Şirince Hakkında Bilinmesi Gerekenler
“Şu yeryüzünde cennet diye bir yer varsa, bizim Kırkınca –Şirince’nin- cennetin bir parçası olması gerekir.” Çocukluğunun bir bölümünü Şirince’de geçirmiş olan Yunanlı yazar Dido Sotiroyo, “Benden Selam Söyle Anadolu’ya” adlı kitabında böyle söz ediyor Şirince’den...
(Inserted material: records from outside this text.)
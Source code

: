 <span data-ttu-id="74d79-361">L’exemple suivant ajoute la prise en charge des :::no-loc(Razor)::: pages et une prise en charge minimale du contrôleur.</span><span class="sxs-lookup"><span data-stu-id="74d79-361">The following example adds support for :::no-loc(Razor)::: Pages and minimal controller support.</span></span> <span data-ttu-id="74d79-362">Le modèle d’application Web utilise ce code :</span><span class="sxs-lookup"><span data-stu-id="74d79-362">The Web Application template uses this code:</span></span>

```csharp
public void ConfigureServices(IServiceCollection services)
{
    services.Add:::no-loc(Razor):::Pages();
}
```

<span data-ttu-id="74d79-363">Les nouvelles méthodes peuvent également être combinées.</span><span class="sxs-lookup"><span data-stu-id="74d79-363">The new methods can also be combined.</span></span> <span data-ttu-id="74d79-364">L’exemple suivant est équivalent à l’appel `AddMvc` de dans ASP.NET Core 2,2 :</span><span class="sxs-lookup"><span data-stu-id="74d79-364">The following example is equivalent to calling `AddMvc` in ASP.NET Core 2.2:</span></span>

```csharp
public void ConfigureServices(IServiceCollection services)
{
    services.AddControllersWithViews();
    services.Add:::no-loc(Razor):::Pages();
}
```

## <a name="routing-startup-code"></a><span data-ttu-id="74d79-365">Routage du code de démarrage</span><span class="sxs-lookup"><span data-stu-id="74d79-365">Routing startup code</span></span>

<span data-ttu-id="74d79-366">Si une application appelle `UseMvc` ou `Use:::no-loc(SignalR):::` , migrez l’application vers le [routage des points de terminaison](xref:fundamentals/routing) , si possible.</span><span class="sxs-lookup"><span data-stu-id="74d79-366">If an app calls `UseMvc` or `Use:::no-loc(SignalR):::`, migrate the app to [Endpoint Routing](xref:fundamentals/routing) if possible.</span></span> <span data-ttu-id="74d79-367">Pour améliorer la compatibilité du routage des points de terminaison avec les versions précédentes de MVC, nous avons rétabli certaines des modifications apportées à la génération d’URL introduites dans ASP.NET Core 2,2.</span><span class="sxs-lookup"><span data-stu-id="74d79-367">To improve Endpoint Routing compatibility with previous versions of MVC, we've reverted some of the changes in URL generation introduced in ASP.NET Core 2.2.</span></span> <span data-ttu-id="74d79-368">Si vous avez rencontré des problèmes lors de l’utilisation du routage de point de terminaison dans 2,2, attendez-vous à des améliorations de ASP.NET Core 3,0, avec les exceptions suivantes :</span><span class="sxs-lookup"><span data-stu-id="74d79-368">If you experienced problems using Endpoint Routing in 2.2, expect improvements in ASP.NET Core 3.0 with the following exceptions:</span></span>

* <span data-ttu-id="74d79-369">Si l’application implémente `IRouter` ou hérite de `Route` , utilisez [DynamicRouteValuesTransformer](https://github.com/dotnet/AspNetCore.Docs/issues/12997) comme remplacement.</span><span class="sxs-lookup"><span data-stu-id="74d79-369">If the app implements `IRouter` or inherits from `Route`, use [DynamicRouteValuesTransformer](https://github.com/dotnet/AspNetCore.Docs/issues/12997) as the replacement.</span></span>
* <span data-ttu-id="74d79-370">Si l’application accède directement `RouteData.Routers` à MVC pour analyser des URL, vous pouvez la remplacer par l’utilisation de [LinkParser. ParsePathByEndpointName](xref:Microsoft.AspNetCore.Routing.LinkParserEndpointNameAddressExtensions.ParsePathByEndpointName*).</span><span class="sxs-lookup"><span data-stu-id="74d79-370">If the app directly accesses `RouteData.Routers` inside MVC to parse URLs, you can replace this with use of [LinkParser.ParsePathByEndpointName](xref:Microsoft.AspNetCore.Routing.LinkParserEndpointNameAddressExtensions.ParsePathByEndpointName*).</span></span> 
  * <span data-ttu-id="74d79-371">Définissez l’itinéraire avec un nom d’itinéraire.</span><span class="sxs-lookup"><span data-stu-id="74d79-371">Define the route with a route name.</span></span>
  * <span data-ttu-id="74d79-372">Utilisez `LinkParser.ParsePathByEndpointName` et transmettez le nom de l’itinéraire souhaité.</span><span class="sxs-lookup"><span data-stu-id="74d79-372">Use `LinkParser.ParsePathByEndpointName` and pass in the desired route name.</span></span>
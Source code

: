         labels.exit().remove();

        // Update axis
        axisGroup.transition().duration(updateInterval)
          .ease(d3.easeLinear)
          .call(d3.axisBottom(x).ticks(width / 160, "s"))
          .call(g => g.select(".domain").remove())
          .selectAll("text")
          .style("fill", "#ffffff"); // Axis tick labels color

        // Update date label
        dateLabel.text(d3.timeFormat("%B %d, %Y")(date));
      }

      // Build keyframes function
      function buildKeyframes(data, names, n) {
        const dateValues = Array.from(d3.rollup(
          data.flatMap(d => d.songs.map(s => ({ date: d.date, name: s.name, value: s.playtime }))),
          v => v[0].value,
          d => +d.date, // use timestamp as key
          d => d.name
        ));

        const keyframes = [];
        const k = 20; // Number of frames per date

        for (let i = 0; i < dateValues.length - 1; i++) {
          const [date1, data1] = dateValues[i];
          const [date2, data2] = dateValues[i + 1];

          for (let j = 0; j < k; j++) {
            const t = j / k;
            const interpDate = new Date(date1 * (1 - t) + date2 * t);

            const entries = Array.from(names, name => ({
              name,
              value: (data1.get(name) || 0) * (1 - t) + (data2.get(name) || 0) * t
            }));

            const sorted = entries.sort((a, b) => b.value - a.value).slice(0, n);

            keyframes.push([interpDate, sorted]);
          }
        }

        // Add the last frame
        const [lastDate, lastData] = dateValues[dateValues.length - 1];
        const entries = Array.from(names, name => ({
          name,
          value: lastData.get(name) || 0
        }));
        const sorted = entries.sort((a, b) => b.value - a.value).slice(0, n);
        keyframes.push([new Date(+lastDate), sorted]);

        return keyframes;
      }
İzmir’in Selçuk ilçesine bağlı Şirince, tepelerin arasına kurulmuş ve özgün tarihi mimarisini önemli ölçüde korumuş bir köydür. Zeytin ağaçlarının, mandalina ağaçlarıyla iç içe geçtiği bir yolun kıvrımlarıyla ulaşılan köy, konuklarını eski Rum evleri ve şarap yapılan üzümlerin nefis kokusuyla karşılar.
Kuruluşu M.Ö. 5. yüzyıla dayanan köyün asıl adı Kırkınca’dır. Bu adın, kurulduğu dönemde kendini dağlara vuran kırk kişiye atfen verildiği söyleniyor. Bir başka söylenti de derebeyler zamanında azat edilen 40 köle tarafından kurulduğu için “Kırkınca” adını aldığı yönünde. Daha sonra Kirkice ve Kirkince şeklinde telaffuz edilen köy, yine derebeyleri zamanında halkın yerleştikleri köyün güzelliğini saklamak için köylerine “Çirkince” demesiyle, uzun süre bu adla anılmıştır. Nihayet 1926’da dönemin İzmir valisi olan Kazım Dirik'in talimatıyla köyün adı “Şirince” olarak değiştirilip resmileştirilmiştir.